WHAT THE TASK ASKS –
Go through the data below. Pull out every line that has the word "directory".
= Beginning of Section =
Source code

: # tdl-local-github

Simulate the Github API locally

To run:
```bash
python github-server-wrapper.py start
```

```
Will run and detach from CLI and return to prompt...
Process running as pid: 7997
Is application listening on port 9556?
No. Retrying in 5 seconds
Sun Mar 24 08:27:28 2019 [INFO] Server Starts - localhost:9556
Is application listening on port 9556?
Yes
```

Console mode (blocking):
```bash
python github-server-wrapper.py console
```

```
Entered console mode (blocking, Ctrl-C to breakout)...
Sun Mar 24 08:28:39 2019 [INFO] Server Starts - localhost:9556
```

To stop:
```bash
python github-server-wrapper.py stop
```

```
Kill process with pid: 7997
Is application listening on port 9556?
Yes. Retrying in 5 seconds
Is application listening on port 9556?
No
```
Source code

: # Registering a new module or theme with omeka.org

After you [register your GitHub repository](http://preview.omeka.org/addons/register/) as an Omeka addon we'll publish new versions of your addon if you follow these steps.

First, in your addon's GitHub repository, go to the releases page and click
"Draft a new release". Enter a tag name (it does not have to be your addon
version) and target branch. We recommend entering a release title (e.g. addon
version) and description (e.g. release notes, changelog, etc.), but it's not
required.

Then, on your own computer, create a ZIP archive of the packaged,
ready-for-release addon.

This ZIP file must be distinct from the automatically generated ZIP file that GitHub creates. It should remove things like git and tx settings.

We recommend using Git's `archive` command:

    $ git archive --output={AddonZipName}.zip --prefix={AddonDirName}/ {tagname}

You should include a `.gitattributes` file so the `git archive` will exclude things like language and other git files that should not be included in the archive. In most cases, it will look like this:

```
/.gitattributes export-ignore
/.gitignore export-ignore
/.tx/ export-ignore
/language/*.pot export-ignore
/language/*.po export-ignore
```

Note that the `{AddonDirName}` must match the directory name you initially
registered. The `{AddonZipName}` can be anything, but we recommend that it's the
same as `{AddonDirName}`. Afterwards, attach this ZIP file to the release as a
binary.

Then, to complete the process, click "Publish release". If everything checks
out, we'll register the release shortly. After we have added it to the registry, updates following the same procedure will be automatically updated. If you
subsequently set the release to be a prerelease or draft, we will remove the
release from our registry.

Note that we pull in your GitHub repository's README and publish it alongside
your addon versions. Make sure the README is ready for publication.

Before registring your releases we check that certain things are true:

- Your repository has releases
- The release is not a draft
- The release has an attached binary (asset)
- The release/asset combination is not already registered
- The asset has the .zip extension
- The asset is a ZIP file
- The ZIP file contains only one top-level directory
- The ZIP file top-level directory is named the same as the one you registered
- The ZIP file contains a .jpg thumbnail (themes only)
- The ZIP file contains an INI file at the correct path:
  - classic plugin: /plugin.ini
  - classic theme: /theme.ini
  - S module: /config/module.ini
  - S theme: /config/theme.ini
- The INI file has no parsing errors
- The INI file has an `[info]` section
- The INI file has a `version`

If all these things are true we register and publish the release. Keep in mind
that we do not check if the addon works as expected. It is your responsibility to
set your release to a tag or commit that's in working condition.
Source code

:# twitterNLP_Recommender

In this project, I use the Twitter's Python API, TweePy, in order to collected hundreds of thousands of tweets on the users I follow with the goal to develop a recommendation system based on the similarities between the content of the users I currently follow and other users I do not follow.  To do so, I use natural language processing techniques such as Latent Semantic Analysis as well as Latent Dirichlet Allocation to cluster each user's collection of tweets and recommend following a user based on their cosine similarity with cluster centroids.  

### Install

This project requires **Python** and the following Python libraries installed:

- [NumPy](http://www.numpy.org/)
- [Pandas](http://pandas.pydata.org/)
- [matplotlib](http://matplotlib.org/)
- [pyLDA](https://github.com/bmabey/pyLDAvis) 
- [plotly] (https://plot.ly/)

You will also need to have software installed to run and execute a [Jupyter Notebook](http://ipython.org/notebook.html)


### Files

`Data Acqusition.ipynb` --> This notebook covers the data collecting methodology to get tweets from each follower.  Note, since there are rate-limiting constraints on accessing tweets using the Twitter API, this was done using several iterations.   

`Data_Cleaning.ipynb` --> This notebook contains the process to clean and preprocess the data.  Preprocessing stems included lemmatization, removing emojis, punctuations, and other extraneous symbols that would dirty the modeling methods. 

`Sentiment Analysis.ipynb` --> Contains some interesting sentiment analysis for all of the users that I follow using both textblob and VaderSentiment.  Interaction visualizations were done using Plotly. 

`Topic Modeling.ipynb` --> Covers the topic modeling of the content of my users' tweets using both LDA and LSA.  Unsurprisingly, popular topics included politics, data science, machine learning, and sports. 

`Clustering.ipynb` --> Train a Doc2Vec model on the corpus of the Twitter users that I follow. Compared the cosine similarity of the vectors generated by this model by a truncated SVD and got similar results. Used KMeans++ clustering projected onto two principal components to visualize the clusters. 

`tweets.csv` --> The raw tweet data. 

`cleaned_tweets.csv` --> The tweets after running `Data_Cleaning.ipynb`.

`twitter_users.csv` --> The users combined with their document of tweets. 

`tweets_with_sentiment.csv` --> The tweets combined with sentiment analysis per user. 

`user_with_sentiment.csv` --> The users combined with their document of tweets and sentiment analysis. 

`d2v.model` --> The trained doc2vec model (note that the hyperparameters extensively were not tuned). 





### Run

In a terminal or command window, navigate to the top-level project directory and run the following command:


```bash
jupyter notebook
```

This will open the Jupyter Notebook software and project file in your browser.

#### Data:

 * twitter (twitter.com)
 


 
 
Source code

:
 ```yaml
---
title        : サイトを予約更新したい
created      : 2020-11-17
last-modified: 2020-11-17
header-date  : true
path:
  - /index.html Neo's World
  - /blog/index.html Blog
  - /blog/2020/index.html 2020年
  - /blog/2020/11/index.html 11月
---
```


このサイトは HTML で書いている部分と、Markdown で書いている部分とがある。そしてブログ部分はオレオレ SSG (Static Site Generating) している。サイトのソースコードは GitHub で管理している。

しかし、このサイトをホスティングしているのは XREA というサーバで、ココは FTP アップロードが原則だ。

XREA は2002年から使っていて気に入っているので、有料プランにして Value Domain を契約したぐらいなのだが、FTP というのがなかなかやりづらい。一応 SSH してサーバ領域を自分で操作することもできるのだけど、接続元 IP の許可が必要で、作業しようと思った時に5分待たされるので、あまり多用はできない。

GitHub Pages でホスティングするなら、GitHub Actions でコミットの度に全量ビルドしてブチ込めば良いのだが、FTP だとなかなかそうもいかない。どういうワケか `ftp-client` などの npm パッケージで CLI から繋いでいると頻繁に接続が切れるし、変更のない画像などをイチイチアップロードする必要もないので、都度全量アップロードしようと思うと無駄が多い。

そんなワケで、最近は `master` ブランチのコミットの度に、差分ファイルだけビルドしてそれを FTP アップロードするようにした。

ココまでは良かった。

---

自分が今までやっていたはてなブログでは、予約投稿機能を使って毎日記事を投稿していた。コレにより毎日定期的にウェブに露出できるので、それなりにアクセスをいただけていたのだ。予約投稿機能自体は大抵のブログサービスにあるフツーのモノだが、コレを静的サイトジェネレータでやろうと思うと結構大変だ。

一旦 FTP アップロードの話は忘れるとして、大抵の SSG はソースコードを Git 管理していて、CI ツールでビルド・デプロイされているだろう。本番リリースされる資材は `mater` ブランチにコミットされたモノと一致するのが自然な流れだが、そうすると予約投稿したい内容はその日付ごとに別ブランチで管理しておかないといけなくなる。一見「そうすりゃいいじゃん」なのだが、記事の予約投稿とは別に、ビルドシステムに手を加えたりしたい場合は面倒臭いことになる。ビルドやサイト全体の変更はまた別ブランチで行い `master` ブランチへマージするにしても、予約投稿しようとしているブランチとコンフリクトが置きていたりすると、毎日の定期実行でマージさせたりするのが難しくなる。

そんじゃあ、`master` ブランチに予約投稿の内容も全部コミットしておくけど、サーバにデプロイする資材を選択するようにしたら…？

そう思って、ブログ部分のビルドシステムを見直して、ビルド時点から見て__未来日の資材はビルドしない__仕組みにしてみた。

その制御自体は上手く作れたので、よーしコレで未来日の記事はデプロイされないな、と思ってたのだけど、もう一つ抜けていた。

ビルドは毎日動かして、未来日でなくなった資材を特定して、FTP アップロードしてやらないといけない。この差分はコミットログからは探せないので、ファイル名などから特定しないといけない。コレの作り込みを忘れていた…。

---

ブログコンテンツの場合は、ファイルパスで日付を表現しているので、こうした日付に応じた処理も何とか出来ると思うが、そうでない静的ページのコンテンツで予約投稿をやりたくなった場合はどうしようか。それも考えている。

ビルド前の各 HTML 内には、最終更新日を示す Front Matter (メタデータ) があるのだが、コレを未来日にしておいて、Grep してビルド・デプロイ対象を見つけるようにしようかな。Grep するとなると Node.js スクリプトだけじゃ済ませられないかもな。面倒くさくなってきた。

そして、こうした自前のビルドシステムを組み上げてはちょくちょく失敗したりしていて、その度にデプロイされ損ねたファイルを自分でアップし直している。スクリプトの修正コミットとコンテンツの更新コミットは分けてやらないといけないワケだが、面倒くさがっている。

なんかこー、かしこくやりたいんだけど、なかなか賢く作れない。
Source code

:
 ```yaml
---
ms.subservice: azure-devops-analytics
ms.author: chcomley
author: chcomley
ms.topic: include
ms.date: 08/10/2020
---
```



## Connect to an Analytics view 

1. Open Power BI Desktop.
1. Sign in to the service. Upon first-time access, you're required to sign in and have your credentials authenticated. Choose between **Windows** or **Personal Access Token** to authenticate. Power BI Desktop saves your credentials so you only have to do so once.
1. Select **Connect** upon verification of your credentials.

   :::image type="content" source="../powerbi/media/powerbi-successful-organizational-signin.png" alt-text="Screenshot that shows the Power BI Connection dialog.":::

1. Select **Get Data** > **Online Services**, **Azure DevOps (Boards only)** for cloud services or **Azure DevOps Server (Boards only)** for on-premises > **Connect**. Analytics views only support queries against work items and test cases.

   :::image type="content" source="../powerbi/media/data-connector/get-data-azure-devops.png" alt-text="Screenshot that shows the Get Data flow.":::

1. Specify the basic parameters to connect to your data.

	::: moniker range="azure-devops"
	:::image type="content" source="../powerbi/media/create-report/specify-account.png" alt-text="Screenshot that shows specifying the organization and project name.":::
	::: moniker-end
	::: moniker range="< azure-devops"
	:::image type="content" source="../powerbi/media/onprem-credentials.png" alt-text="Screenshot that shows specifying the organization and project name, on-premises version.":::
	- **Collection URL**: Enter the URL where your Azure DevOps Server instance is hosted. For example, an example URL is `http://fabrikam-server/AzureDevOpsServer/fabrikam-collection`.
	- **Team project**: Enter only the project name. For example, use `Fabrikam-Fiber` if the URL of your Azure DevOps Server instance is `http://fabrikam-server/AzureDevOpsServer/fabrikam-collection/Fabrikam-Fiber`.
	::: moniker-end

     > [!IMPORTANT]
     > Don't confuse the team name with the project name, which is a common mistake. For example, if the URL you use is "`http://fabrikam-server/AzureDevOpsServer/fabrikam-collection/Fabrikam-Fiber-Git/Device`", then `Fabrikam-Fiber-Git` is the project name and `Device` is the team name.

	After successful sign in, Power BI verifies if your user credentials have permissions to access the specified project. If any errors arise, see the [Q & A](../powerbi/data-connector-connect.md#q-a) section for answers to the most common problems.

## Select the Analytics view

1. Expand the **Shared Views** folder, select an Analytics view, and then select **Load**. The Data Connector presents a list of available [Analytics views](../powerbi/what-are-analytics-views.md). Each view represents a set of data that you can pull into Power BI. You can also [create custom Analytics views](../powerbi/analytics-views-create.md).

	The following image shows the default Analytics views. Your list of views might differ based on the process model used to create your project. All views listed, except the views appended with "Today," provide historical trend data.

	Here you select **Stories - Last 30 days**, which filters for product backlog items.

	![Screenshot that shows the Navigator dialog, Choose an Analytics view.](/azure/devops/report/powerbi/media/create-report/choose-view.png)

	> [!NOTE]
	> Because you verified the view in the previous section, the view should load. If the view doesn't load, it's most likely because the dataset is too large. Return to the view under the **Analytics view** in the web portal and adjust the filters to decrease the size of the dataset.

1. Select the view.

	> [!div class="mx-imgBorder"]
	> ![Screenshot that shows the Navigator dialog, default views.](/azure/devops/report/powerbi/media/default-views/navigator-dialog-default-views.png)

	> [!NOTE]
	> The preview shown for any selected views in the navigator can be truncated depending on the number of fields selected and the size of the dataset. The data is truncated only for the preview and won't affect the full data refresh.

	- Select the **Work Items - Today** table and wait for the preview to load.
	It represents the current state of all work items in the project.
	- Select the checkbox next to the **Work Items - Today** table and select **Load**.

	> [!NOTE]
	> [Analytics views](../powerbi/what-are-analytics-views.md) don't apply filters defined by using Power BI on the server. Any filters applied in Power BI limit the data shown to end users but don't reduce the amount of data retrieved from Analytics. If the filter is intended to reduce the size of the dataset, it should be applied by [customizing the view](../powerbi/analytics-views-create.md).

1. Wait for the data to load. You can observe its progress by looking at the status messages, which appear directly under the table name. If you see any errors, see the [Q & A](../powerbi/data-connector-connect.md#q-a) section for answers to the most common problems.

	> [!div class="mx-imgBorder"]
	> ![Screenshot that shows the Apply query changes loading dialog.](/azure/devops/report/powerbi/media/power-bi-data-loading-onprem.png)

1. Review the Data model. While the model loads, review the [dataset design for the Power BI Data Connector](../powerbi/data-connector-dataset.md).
= End of Section =
OUTPUT OF THE TASK –
Note that the `{AddonDirName}` must match the directory name you initially
- The ZIP file contains only one top-level directory
- The ZIP file top-level directory is named the same as the one you registered
In a terminal or command window, navigate to the top-level project directory and run the following command:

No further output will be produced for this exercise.